-
Notifications
You must be signed in to change notification settings - Fork 5
Quantization Guide
AOCL-DLP supports quantized GEMM operations for efficient inference workloads. This guide covers symmetric quantization, mixed-precision workflows, and how to configure scale factors and zero-points.
Quantization maps floating-point values to lower-precision integers for faster computation and smaller memory footprint.
Symmetric quantization centers the quantized range around zero:
q = round(x * scale)
x = q / scale
Asymmetric quantization uses a zero-point offset:
q = round(x * scale) - zero_point
x = (q + zero_point) / scale
For workloads where both inputs are already quantized:
| Input A | Input B | Accumulator | Outputs | Function pattern |
|---|---|---|---|---|
| u8 | s8 | s32 | s32, s8, u8, f32, bf16 | aocl_gemm_u8s8s32o* |
| s8 | s8 | s32 | s32, s8, u8, f32, bf16 | aocl_gemm_s8s8s32o* |
These variants compute the GEMM in integer arithmetic (using AVX512_VNNI when available) and can output in various types.

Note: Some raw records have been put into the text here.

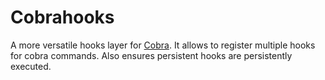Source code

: # Cobrahooks

A more versatile hooks layer for [Cobra](https://github.com/spf13/cobra). It allows to register multiple hooks for cobra commands. Also ensures persistent hooks are persistently executed.
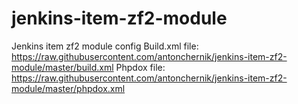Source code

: # jenkins-item-zf2-module
Jenkins item zf2 module config
Build.xml file: 
https://raw.githubusercontent.com/antonchernik/jenkins-item-zf2-module/master/build.xml
Phpdox file:
https://raw.githubusercontent.com/antonchernik/jenkins-item-zf2-module/master/phpdox.xml
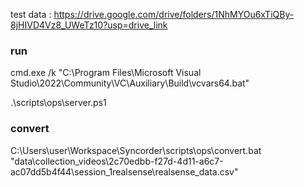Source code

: test data
: https://drive.google.com/drive/folders/1NhMYOu6xTiQBy-8jHIVD4Vz8_UWeTz10?usp=drive_link


### run

cmd.exe /k "C:\Program Files\Microsoft Visual Studio\2022\Community\VC\Auxiliary\Build\vcvars64.bat"

.\scripts\ops\server.ps1




### convert ###

C:\Users\user\Workspace\Syncorder\scripts\ops\convert.bat "data\collection_videos\2c70edbb-f27d-4d11-a6c7-ac07dd5b4f44\session_1realsense\realsense_data.csv"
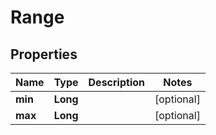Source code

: 
# Range

## Properties
Name | Type | Description | Notes
------------ | ------------- | ------------- | -------------
**min** | **Long** |  |  [optional]
**max** | **Long** |  |  [optional]



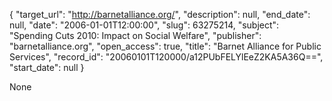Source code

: {
  "target_url": "http://barnetalliance.org/", 
  "description": null, 
  "end_date": null, 
  "date": "2006-01-01T12:00:00", 
  "slug": 63275214, 
  "subject": "Spending Cuts 2010: Impact on Social Welfare", 
  "publisher": "barnetalliance.org", 
  "open_access": true, 
  "title": "Barnet Alliance for Public Services", 
  "record_id": "20060101T120000/a12PUbFELYlEeZ2KA5A36Q==", 
  "start_date": null
}

None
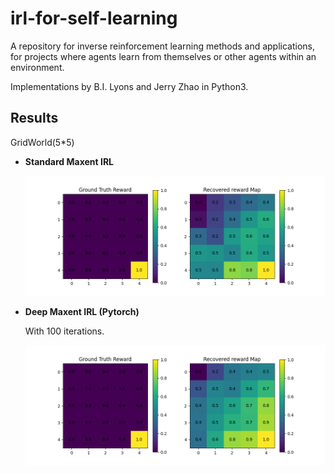 # irl-for-self-learning
A repository for inverse reinforcement learning methods and applications, for projects where agents learn from themselves or other agents within an environment.

Implementations by B.I. Lyons and Jerry Zhao in Python3.


## Results

GridWorld(5*5)

* **Standard Maxent IRL**
  
  ![Standard Maxent IRL](reward-Aug14.png)

* **Deep Maxent IRL (Pytorch)**

    With 100 iterations.

  ![Deep Maxent IRL](reward-deepIRL-20Aug.png)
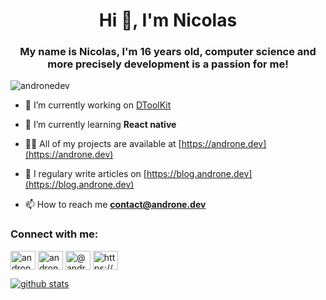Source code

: <h1 align="center">Hi 👋, I'm Nicolas</h1>
<h3 align="center">My name is Nicolas, I'm 16 years old, computer science and more precisely development is a passion for me!</h3>

<p align="left"> <img src="https://komarev.com/ghpvc/?username=andronedev&label=Profile%20views&color=0e75b6&style=flat" alt="andronedev" /> </p>

- 🔭 I’m currently working on [DToolKit](https://dtoolkit.net)

- 🌱 I’m currently learning **React native**

- 👨‍💻 All of my projects are available at [https://androne.dev](https://androne.dev)

- 📝 I regulary write articles on [https://blog.androne.dev](https://blog.androne.dev)

- 📫 How to reach me **contact@androne.dev**

<h3 align="left">Connect with me:</h3>
<p align="left">
<a href="https://twitter.com/andronedev" target="blank"><img align="center" src="https://cdn.jsdelivr.net/npm/simple-icons@3.0.1/icons/twitter.svg" alt="andronedev" height="30" width="40" /></a>
<a href="https://instagram.com/andronedev" target="blank"><img align="center" src="https://cdn.jsdelivr.net/npm/simple-icons@3.0.1/icons/instagram.svg" alt="andronedev" height="30" width="40" /></a>
<a href="https://medium.com/@andronedev" target="blank"><img align="center" src="https://cdn.jsdelivr.net/npm/simple-icons@3.0.1/icons/medium.svg" alt="@andronedev" height="30" width="40" /></a>
<a href="/https://blog.androne.dev/feed/" target="blank"><img align="center" src="https://cdn.jsdelivr.net/npm/simple-icons@3.0.1/icons/rss.svg" alt="https://blog.androne.dev/feed/" height="30" width="40" /></a>
</p>

[![github stats](https://github-readme-stats.vercel.app/api/top-langs?username=andronedev&theme=dark)](https://github.com/andronedev)
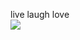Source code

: live laugh love <br>
<img src="https://komarev.com/ghpvc/?username=gamrtiem&color=C287D4&style=flat-square&label=PROFILE+[[observations]]">
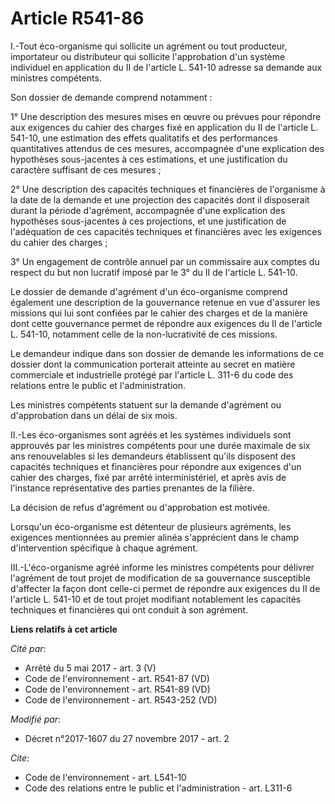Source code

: # Article R541-86

I.-Tout éco-organisme qui sollicite un agrément ou tout producteur, importateur ou distributeur qui sollicite l'approbation
d'un système individuel en application du II de l'article L. 541-10 adresse sa demande aux ministres compétents.

Son dossier de demande comprend notamment :

1° Une description des mesures mises en œuvre ou prévues pour répondre aux exigences du cahier des charges fixé en
application du II de l'article L. 541-10, une estimation des effets qualitatifs et des performances quantitatives attendus de
ces mesures, accompagnée d'une explication des hypothèses sous-jacentes à ces estimations, et une justification du caractère
suffisant de ces mesures ;

2° Une description des capacités techniques et financières de l'organisme à la date de la demande et une projection des
capacités dont il disposerait durant la période d'agrément, accompagnée d'une explication des hypothèses sous-jacentes à ces
projections, et une justification de l'adéquation de ces capacités techniques et financières avec les exigences du cahier des
charges ;

3° Un engagement de contrôle annuel par un commissaire aux comptes du respect du but non lucratif imposé par le 3° du II de
l'article L. 541-10.

Le dossier de demande d'agrément d'un éco-organisme comprend également une description de la gouvernance retenue en vue
d'assurer les missions qui lui sont confiées par le cahier des charges et de la manière dont cette gouvernance permet de
répondre aux exigences du II de l'article L. 541-10, notamment celle de la non-lucrativité de ces missions.

Le demandeur indique dans son dossier de demande les informations de ce dossier dont la communication porterait atteinte au
secret en matière commerciale et industrielle protégé par l'article L. 311-6 du code des relations entre le public et
l'administration.

Les ministres compétents statuent sur la demande d'agrément ou d'approbation dans un délai de six mois.

II.-Les éco-organismes sont agréés et les systèmes individuels sont approuvés par les ministres compétents pour une durée
maximale de six ans renouvelables si les demandeurs établissent qu'ils disposent des capacités techniques et financières pour
répondre aux exigences d'un cahier des charges, fixé par arrêté interministériel, et après avis de l'instance représentative
des parties prenantes de la filière.

La décision de refus d'agrément ou d'approbation est motivée.

Lorsqu'un éco-organisme est détenteur de plusieurs agréments, les exigences mentionnées au premier alinéa s'apprécient dans
le champ d'intervention spécifique à chaque agrément.

III.-L'éco-organisme agréé informe les ministres compétents pour délivrer l'agrément de tout projet de modification de sa
gouvernance susceptible d'affecter la façon dont celle-ci permet de répondre aux exigences du II de l'article L. 541-10 et de
tout projet modifiant notablement les capacités techniques et financières qui ont conduit à son agrément.

**Liens relatifs à cet article**

_Cité par_:

  - Arrêté du 5 mai 2017 - art. 3 (V)
  - Code de l'environnement - art. R541-87 (VD)
  - Code de l'environnement - art. R541-89 (VD)
  - Code de l'environnement - art. R543-252 (VD)

_Modifié par_:

  - Décret n°2017-1607 du 27 novembre 2017 - art. 2

_Cite_:

  - Code de l'environnement - art. L541-10
  - Code des relations entre le public et l'administration - art. L311-6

Use SCALE and BIAS post-ops for dequantization.
#include <aocl_dlp.h>
// Quantized activations (uint8) and weights (int8)
uint8_t activations[M * K] = { /* quantized input */ };
int8_t weights[K * N] = { /* quantized weights */ };
int32_t output[M * N] = {0};
// Basic quantized GEMM (no post-ops, raw int32 accumulation)
aocl_gemm_u8s8s32os32(
'R', 'N', 'N', m, n, k,
1, // alpha (int32)
activations, lda, 'N',
weights, ldb, 'N',
0, // beta (int32)
output, ldc, NULL);To get float output from integer GEMM with dequantization:
// Scale factors for dequantization (one per output channel)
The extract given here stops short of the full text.